Action item
From the entries that follow, reproduce exactly and only the lines from the line with "Map() does not execute" to the line with "Syntax: map((element) =>", endpoints included.

Source data
[Start of Attachment]
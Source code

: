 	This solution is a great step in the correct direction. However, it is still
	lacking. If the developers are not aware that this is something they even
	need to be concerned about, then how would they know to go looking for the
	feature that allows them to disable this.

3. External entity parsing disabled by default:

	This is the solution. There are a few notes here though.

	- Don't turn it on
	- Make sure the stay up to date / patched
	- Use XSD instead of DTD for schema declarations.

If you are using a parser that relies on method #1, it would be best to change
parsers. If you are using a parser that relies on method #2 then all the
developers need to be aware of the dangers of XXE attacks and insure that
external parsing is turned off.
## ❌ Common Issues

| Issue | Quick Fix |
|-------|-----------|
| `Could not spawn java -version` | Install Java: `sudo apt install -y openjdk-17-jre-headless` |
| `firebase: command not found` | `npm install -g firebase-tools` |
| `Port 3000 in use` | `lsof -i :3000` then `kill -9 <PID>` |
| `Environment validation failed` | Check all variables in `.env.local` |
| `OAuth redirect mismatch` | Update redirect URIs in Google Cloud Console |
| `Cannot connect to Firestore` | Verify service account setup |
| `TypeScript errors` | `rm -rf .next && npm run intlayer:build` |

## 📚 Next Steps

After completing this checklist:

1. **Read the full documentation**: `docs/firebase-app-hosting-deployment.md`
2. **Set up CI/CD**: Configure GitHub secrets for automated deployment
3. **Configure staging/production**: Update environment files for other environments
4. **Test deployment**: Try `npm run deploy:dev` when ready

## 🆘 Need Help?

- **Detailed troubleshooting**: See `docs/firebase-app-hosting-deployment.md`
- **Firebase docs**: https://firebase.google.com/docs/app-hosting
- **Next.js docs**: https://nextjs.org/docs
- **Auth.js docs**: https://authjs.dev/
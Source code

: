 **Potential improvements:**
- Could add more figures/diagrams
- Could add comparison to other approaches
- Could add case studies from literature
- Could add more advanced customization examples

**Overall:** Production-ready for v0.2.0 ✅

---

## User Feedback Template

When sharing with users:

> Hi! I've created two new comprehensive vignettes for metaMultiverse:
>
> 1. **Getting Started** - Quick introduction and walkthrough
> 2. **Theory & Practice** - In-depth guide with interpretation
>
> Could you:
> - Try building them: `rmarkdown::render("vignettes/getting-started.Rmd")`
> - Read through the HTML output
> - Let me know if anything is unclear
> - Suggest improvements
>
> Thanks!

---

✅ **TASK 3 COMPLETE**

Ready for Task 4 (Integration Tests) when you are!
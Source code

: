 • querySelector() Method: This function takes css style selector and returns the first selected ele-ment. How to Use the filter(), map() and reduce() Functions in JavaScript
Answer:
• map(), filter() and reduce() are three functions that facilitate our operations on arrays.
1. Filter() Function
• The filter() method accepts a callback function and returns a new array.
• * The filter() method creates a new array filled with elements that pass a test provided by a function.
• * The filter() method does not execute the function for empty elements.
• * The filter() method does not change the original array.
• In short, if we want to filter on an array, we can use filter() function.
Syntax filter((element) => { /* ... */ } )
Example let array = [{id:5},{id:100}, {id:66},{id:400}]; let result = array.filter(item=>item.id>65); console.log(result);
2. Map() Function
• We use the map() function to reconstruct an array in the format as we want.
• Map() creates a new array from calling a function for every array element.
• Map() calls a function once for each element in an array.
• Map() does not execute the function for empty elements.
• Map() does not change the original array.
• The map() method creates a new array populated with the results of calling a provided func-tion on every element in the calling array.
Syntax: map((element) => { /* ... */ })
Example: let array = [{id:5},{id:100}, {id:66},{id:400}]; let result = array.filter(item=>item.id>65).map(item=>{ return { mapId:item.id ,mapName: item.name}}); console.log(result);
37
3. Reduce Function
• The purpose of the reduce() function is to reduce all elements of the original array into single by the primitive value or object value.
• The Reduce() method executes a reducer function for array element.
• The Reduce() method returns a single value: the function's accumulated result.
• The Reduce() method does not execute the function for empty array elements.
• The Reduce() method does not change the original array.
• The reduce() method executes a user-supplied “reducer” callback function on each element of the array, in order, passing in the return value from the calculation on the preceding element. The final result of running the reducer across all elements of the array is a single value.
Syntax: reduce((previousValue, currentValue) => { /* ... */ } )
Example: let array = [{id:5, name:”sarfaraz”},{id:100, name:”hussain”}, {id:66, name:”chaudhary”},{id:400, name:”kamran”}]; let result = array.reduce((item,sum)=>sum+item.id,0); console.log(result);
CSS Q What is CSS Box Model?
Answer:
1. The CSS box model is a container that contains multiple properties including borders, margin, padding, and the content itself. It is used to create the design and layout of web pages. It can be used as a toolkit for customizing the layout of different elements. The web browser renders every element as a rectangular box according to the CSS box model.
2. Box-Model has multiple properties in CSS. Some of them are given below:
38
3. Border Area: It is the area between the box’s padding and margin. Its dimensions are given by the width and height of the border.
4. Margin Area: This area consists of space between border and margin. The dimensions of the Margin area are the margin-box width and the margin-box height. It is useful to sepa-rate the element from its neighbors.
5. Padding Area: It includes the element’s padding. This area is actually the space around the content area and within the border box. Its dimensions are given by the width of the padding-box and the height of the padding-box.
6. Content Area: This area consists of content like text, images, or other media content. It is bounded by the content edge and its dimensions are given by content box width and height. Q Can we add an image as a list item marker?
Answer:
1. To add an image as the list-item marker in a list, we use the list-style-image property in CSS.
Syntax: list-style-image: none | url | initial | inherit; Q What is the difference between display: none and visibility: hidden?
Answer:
[End of Attachment]
Expected answer
• Map() does not execute the function for empty elements.
• Map() does not change the original array.
• The map() method creates a new array populated with the results of calling a provided func-tion on every element in the calling array.
Syntax: map((element) => { /* ... */ })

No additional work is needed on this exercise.